A coalition of 20 manufacturing associations north of the border is trying to get the U.S. to exempt Canada from the Lacey Act's import declaration outlining species used in a shipped product.
A coalition of 20 manufacturing associations north of the border is trying to get the U.S. to exempt Canada from the Lacey Act's import declaration outlining species used in a shipped product.
The Canadian Manufacturing Coalition's members cover a wide swath of industries, from forest products, to paper packaging, to die casting, to automotive parts, among others. The coalition is hoping to get the exemption included in the next Regulatory Cooperation Council (RCC) Action Plan. In 2011, the RCC was formed by the governments of the U.S. and Canada to find ways to reduce and prevent regulatory barriers to cross-border trade.
In a letter to the RCC's secretariat, the coalition characterized the import declaration as onerous. "Each [declaration] represents an unnecessary, incremental direct cost to Canadian exporters," the letter reads. "The direct costs pale in comparison to the in-house, corporate cost of completing, reconciling, matching and storing the required declaration information to the shipment destined to the United States."

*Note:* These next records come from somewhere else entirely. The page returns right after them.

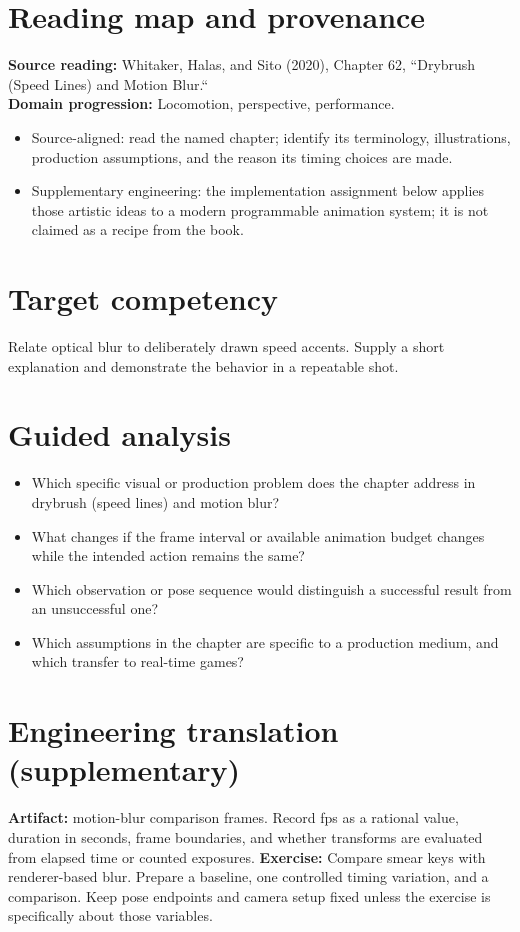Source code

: \documentclass[10pt,letterpaper]{article}
\begin{document}
\makedoctitle
\makedocsummary

\section{Reading map and provenance}
\textbf{Source reading:} Whitaker, Halas, and Sito (2020), Chapter 62, ``Drybrush (Speed Lines) and Motion Blur.``\\
\textbf{Domain progression:} Locomotion, perspective, performance.
\begin{itemize}
\item Source-aligned: read the named chapter; identify its terminology, illustrations, production assumptions, and the reason its timing choices are made.
\item Supplementary engineering: the implementation assignment below applies those artistic ideas to a modern programmable animation system; it is not claimed as a recipe from the book.
\end{itemize}
\section{Target competency}
Relate optical blur to deliberately drawn speed accents. Supply a short explanation and demonstrate the behavior in a repeatable shot.
\section{Guided analysis}
\begin{itemize}
\item Which specific visual or production problem does the chapter address in drybrush (speed lines) and motion blur?
\item What changes if the frame interval or available animation budget changes while the intended action remains the same?
\item Which observation or pose sequence would distinguish a successful result from an unsuccessful one?
\item Which assumptions in the chapter are specific to a production medium, and which transfer to real-time games?
\end{itemize}
\section{Engineering translation (supplementary)}
\textbf{Artifact:} motion-blur comparison frames. Record fps as a rational value, duration in seconds, frame boundaries, and whether transforms are evaluated from elapsed time or counted exposures.
\textbf{Exercise:} Compare smear keys with renderer-based blur. Prepare a baseline, one controlled timing variation, and a comparison. Keep pose endpoints and camera setup fixed unless the exercise is specifically about those variables.
\end{document}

The coalition also said that of the 6,000 declarations sent to the USDA's Animal and Plant Health Inspection Service (APHIS), 90 percent are filed by Canadian manufacturers. "The 2008 action was intended to protect fragile rain forests and species-hardly a concern when it comes to Canadian forestry management," the letter reads. "Yet our members are disproportionately saddled with the high cost and logistical nightmare the import declaration presents."